_Problem to work on_
Everything in the records should be repeated exactly.
○ ○ ○ ○ ○
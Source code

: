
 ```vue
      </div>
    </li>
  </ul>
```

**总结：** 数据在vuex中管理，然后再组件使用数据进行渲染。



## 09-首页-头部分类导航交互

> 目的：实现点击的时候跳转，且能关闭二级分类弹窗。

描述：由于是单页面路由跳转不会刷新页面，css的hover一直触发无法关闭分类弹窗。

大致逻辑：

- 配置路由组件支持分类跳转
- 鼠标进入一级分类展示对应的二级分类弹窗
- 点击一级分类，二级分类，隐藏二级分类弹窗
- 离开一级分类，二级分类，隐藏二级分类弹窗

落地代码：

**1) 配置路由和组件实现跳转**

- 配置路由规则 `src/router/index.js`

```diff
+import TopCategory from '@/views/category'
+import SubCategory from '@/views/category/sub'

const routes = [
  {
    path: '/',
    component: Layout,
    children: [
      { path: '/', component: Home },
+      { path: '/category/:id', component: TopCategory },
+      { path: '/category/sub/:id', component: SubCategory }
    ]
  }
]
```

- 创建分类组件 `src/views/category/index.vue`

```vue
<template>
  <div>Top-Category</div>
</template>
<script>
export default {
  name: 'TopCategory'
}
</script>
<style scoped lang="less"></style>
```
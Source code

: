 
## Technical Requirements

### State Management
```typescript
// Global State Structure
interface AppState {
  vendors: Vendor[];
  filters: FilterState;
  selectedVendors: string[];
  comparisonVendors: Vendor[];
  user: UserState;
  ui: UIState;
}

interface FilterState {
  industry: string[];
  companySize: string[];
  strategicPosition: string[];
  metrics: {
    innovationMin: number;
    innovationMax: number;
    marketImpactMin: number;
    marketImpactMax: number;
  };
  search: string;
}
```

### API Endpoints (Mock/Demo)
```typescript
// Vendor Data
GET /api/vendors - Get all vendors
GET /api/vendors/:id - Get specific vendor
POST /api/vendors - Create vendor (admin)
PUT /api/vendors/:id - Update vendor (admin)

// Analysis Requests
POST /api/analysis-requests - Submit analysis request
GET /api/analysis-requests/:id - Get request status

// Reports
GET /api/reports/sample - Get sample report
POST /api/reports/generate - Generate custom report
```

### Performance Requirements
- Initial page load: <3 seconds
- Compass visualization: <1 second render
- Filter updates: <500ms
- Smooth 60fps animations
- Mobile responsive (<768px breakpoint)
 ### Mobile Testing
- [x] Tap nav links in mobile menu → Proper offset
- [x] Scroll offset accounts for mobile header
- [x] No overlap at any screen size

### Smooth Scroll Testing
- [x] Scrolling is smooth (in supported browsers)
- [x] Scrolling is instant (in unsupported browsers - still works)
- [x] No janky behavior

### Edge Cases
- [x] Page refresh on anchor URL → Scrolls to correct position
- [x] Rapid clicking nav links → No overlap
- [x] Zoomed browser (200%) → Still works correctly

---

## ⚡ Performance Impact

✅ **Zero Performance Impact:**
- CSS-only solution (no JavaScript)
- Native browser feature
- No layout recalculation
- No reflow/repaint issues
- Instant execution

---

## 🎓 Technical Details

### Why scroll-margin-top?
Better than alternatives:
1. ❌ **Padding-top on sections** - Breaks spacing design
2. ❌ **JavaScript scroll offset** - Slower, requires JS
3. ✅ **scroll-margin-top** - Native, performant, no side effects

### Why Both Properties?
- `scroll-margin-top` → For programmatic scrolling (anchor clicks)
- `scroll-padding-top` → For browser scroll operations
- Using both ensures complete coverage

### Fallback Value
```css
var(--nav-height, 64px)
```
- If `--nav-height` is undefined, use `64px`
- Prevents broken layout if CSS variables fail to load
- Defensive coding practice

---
○ ○ ○ ○ ○
_Exercise answer_
Source code

:
 ```vue
      </div>
    </li>
  </ul>
```

**总结：** 数据在vuex中管理，然后再组件使用数据进行渲染。



## 09-首页-头部分类导航交互

> 目的：实现点击的时候跳转，且能关闭二级分类弹窗。

描述：由于是单页面路由跳转不会刷新页面，css的hover一直触发无法关闭分类弹窗。

大致逻辑：

- 配置路由组件支持分类跳转
- 鼠标进入一级分类展示对应的二级分类弹窗
- 点击一级分类，二级分类，隐藏二级分类弹窗
- 离开一级分类，二级分类，隐藏二级分类弹窗

落地代码：

**1) 配置路由和组件实现跳转**

- 配置路由规则 `src/router/index.js`

```diff
+import TopCategory from '@/views/category'
+import SubCategory from '@/views/category/sub'

const routes = [
  {
    path: '/',
    component: Layout,
    children: [
      { path: '/', component: Home },
+      { path: '/category/:id', component: TopCategory },
+      { path: '/category/sub/:id', component: SubCategory }
    ]
  }
]
```

- 创建分类组件 `src/views/category/index.vue`

```vue
<template>
  <div>Top-Category</div>
</template>
<script>
export default {
  name: 'TopCategory'
}
</script>
<style scoped lang="less"></style>
```
Source code

: 
## Technical Requirements

### State Management
```typescript
// Global State Structure
interface AppState {
  vendors: Vendor[];
  filters: FilterState;
  selectedVendors: string[];
  comparisonVendors: Vendor[];
  user: UserState;
  ui: UIState;
}

interface FilterState {
  industry: string[];
  companySize: string[];
  strategicPosition: string[];
  metrics: {
    innovationMin: number;
    innovationMax: number;
    marketImpactMin: number;
    marketImpactMax: number;
  };
  search: string;
}
```

### API Endpoints (Mock/Demo)
```typescript
// Vendor Data
GET /api/vendors - Get all vendors
GET /api/vendors/:id - Get specific vendor
POST /api/vendors - Create vendor (admin)
PUT /api/vendors/:id - Update vendor (admin)

// Analysis Requests
POST /api/analysis-requests - Submit analysis request
GET /api/analysis-requests/:id - Get request status

// Reports
GET /api/reports/sample - Get sample report
POST /api/reports/generate - Generate custom report
```

### Performance Requirements
- Initial page load: <3 seconds
- Compass visualization: <1 second render
- Filter updates: <500ms
- Smooth 60fps animations
- Mobile responsive (<768px breakpoint)
 ### Mobile Testing
- [x] Tap nav links in mobile menu → Proper offset
- [x] Scroll offset accounts for mobile header
- [x] No overlap at any screen size

### Smooth Scroll Testing
- [x] Scrolling is smooth (in supported browsers)
- [x] Scrolling is instant (in unsupported browsers - still works)
- [x] No janky behavior

### Edge Cases
- [x] Page refresh on anchor URL → Scrolls to correct position
- [x] Rapid clicking nav links → No overlap
- [x] Zoomed browser (200%) → Still works correctly

---

## ⚡ Performance Impact

✅ **Zero Performance Impact:**
- CSS-only solution (no JavaScript)
- Native browser feature
- No layout recalculation
- No reflow/repaint issues
- Instant execution

---

## 🎓 Technical Details

### Why scroll-margin-top?
Better than alternatives:
1. ❌ **Padding-top on sections** - Breaks spacing design
2. ❌ **JavaScript scroll offset** - Slower, requires JS
3. ✅ **scroll-margin-top** - Native, performant, no side effects

### Why Both Properties?
- `scroll-margin-top` → For programmatic scrolling (anchor clicks)
- `scroll-padding-top` → For browser scroll operations
- Using both ensures complete coverage

### Fallback Value
```css
var(--nav-height, 64px)
```
- If `--nav-height` is undefined, use `64px`
- Prevents broken layout if CSS variables fail to load
- Defensive coding practice

---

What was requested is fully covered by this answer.